::: Data records :::
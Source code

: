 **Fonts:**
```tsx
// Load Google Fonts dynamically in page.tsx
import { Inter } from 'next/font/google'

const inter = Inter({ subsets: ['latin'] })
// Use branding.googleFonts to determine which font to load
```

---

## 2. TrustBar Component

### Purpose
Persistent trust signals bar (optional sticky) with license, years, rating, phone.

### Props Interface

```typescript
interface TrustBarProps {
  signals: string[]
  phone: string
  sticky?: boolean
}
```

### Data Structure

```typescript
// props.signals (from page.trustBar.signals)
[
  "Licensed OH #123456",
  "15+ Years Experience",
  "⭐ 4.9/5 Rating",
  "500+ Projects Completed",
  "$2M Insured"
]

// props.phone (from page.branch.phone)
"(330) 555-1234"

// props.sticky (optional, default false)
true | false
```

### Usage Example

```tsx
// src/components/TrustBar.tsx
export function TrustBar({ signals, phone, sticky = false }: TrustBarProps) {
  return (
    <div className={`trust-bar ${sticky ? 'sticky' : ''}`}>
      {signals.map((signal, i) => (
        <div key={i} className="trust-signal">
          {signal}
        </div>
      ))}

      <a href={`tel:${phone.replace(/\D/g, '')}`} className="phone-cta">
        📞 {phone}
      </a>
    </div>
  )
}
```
:::
::: Data records :::
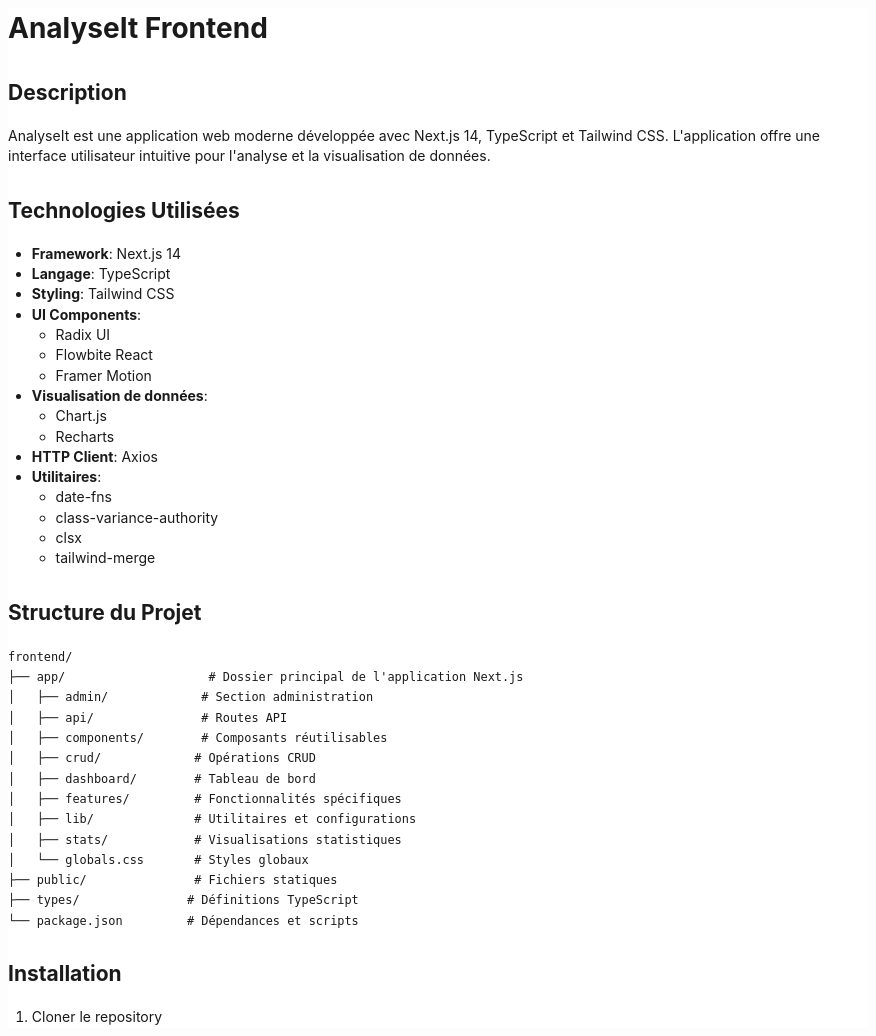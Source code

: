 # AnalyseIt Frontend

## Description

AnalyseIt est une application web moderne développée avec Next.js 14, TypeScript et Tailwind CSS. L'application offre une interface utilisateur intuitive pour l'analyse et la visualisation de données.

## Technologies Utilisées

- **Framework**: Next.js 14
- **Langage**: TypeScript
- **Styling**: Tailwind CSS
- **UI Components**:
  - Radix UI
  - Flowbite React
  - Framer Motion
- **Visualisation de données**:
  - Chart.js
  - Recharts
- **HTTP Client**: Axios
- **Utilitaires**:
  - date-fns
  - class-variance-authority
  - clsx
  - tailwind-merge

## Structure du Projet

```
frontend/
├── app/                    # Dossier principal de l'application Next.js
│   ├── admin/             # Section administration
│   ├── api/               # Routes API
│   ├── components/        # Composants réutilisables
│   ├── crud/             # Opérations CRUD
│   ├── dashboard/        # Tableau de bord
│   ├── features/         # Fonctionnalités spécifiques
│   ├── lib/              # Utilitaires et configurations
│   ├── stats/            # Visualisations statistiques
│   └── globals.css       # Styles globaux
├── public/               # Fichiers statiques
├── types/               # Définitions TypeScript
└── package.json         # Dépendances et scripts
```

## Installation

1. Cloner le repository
:::
::: Data records :::
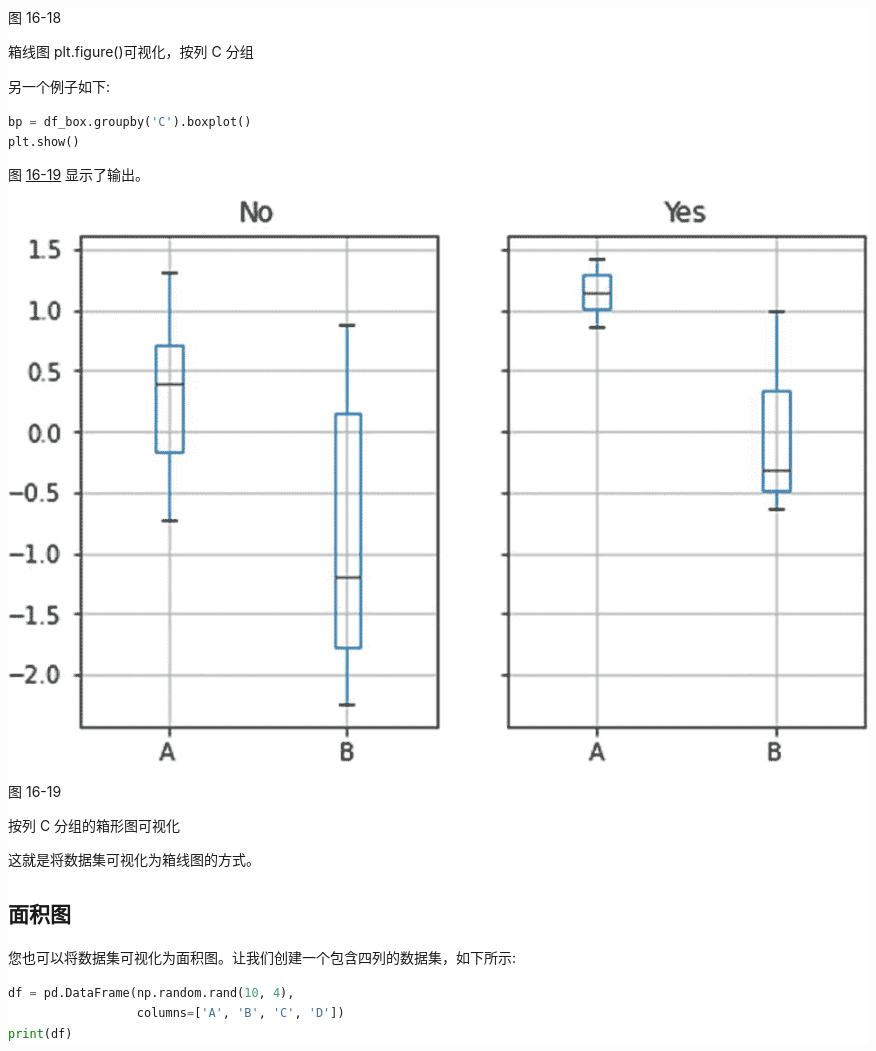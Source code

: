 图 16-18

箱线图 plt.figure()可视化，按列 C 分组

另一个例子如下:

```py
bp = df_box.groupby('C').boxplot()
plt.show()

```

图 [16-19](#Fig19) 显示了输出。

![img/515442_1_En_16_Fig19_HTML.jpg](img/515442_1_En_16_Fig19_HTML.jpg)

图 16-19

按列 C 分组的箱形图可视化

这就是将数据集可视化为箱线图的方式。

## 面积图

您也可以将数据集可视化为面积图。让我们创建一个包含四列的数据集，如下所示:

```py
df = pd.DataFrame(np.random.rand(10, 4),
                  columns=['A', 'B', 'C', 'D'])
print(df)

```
:::
• [What is expected]: Show every line of the data that includes the string "optional".

• [Answer below]:
Persistent trust signals bar (optional sticky) with license, years, rating, phone.
// props.sticky (optional, default false)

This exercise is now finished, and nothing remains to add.